Collected data

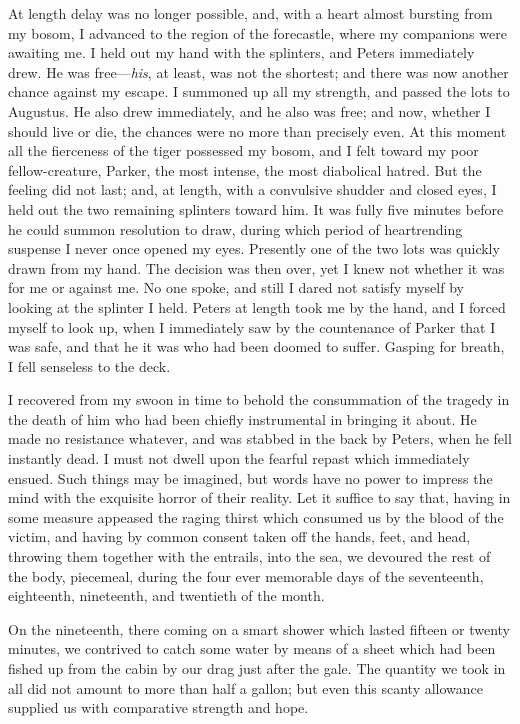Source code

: At length delay was no longer possible, and, with a heart almost bursting
from my bosom, I advanced to the region of the forecastle, where my companions
were awaiting me. I held out my hand with the splinters, and Peters immediately
drew. He was free---\emph{his}, at least, was not the shortest; and there was
now another chance against my escape. I summoned up all my strength, and passed
the lots to Augustus. He also drew immediately, and he also was free; and now,
whether I should live or die, the chances were no more than precisely even. At
this moment all the fierceness of the tiger possessed my bosom, and I felt
toward my poor fellow-creature, Parker, the most intense, the most diabolical
hatred. But the feeling did not last; and, at length, with a convulsive shudder
and closed eyes, I held out the two remaining splinters toward him. It was fully
five minutes before he could summon resolution to draw, during which period of
heartrending suspense I never once opened my eyes. Presently one of the two lots
was quickly drawn from my hand. The decision was then over, yet I knew not
whether it was for me or against me. No one spoke, and still I dared not satisfy
myself by looking at the splinter I held. Peters at length took me by the hand,
and I forced myself to look up, when I immediately saw by the countenance of
Parker that I was safe, and that he it was who had been doomed to suffer.
Gasping for breath, I fell senseless to the deck. 

I recovered from my swoon in time to behold the consummation of the tragedy
in the death of him who had been chiefly instrumental in bringing it about. He
made no resistance whatever, and was stabbed in the back by Peters, when he fell
instantly dead. I must not dwell upon the fearful repast which immediately
ensued. Such things may be imagined, but words have no power to impress the mind
with the exquisite horror of their reality. Let it suffice to say that, having
in some measure appeased the raging thirst which consumed us by the blood of the
victim, and having by common consent taken off the hands, feet, and head,
throwing them together with the entrails, into the sea, we devoured the rest of
the body, piecemeal, during the four ever memorable days of the seventeenth,
eighteenth, nineteenth, and twentieth of the month. 

On the nineteenth, there coming on a smart shower which lasted fifteen or
twenty minutes, we contrived to catch some water by means of a sheet which had
been fished up from the cabin by our drag just after the gale. The quantity we
took in all did not amount to more than half a gallon; but even this scanty
allowance supplied us with comparative strength and hope.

About this task:
Apart from the pictures, return every entry above exactly as given.

Answer box:
Source code

: At length delay was no longer possible, and, with a heart almost bursting
from my bosom, I advanced to the region of the forecastle, where my companions
were awaiting me. I held out my hand with the splinters, and Peters immediately
drew. He was free---\emph{his}, at least, was not the shortest; and there was
now another chance against my escape. I summoned up all my strength, and passed
the lots to Augustus. He also drew immediately, and he also was free; and now,
whether I should live or die, the chances were no more than precisely even. At
this moment all the fierceness of the tiger possessed my bosom, and I felt
toward my poor fellow-creature, Parker, the most intense, the most diabolical
hatred. But the feeling did not last; and, at length, with a convulsive shudder
and closed eyes, I held out the two remaining splinters toward him. It was fully
five minutes before he could summon resolution to draw, during which period of
heartrending suspense I never once opened my eyes. Presently one of the two lots
was quickly drawn from my hand. The decision was then over, yet I knew not
whether it was for me or against me. No one spoke, and still I dared not satisfy
myself by looking at the splinter I held. Peters at length took me by the hand,
and I forced myself to look up, when I immediately saw by the countenance of
Parker that I was safe, and that he it was who had been doomed to suffer.
Gasping for breath, I fell senseless to the deck. 

I recovered from my swoon in time to behold the consummation of the tragedy
in the death of him who had been chiefly instrumental in bringing it about. He
made no resistance whatever, and was stabbed in the back by Peters, when he fell
instantly dead. I must not dwell upon the fearful repast which immediately
ensued. Such things may be imagined, but words have no power to impress the mind
with the exquisite horror of their reality. Let it suffice to say that, having
in some measure appeased the raging thirst which consumed us by the blood of the
victim, and having by common consent taken off the hands, feet, and head,
throwing them together with the entrails, into the sea, we devoured the rest of
the body, piecemeal, during the four ever memorable days of the seventeenth,
eighteenth, nineteenth, and twentieth of the month. 

On the nineteenth, there coming on a smart shower which lasted fifteen or
twenty minutes, we contrived to catch some water by means of a sheet which had
been fished up from the cabin by our drag just after the gale. The quantity we
took in all did not amount to more than half a gallon; but even this scanty
allowance supplied us with comparative strength and hope.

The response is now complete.